In electron spin resonance (ESR), a chemical sample is placed in a strong magnetic field and irradiated with microwaves. Unpaired electrons in the sample reveal themselves by resonating. Daedalus has been musing on interstellar space, and its content of hydrogen atoms. Each has an unpaired electron (indeed, it is the only one it has). In the low magnetic field of space, each electron should resonate feebly at some audio frequency. Yet the total signal might be quite strong: there are cubic light-years of this specimen. Indeed, the distribution of monatomic hydrogen, and the range and intensity of the interstellar magnetic field itself, are all hot astronomical topics. Daedalus reckons that audio frequencies from space are well worth looking for.

An audio signal would have a very long wavelength — 200 km or thereabouts. A directional parabolic aerial, which must be many wavelengths across, could never be made big enough. Even a conventionally resonant quarter-wave aerial of 50 km would be hard to build. But Daedalus recalls that power-lines and telegraph cables, thousands of kilometres long, already span the globe. Furthermore they are liable to dangerous surges when solar magnetic effects induce big voltages in them. This astrophysical phenomenon suggests to him that a careful search should be made on these conductors, looking for another astrophysical effect: small but detectable audio frequencies from space.
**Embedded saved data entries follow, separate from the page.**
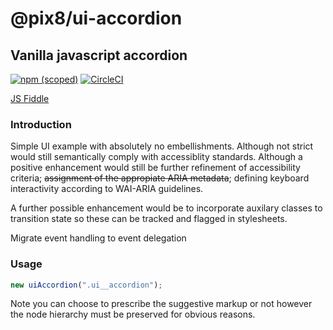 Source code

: # @pix8/ui-accordion

## Vanilla javascript accordion

[![npm (scoped)](https://img.shields.io/npm/v/@pix8/ui-accordion.svg)](https://www.npmjs.com/package/@pix8/ui-accordion)
[![CircleCI](https://circleci.com/bb/pix8/npm.ui-accordion.svg?style=svg&circle-token=1087e02408bd932a6ad3430268cc484bd6735ba5)](https://circleci.com/bb/pix8/npm.ui-accordion)

[JS Fiddle](https://jsfiddle.net/jonathanbrincat/c1h6487k/171/)

### Introduction
Simple UI example with absolutely no embellishments. Although not strict would still semantically comply with accessiblity standards. Although a positive enhancement would still be further refinement of accessibility criteria; ~~assignment of the appropiate ARIA metadata~~; defining keyboard interactivity according to WAI-ARIA guidelines.

A further possible enhancement would be to incorporate auxilary classes to transition state so these can be tracked and flagged in stylesheets.

Migrate event handling to event delegation

### Usage

```javascript
new uiAccordion(".ui__accordion");
```

Note you can choose to prescribe the suggestive markup or not however the node hierarchy must be preserved for obvious reasons.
Of course 50 Hz and 60 Hz, the main human power frequencies, will contribute hugely, and will have to be well filtered out. These, however, will have their own human rhythm, caused by the known changing load. The audio spectrum to be studied is wide, too. Furthermore, the system as a whole will be steadily scanned in longitude by the rotation of the Earth, and in latitude by choosing the right conductors to listen to. Circumpolar ones, for example, should discriminate rather well against equatorial signals or ones from the wrong hemisphere.

Here, says Daedalus, is a new way of testing the theory of 'steady-state continuous creation'. It holds that monatomic hydrogen is appearing steadily throughout space, at just the rate needed to compensate for spatial expansion. The Universe has no beginning and no end. If the Earth is indeed receiving a steady ESR hydrogen signal from every point in space, the implications would be cosmologically profound indeed.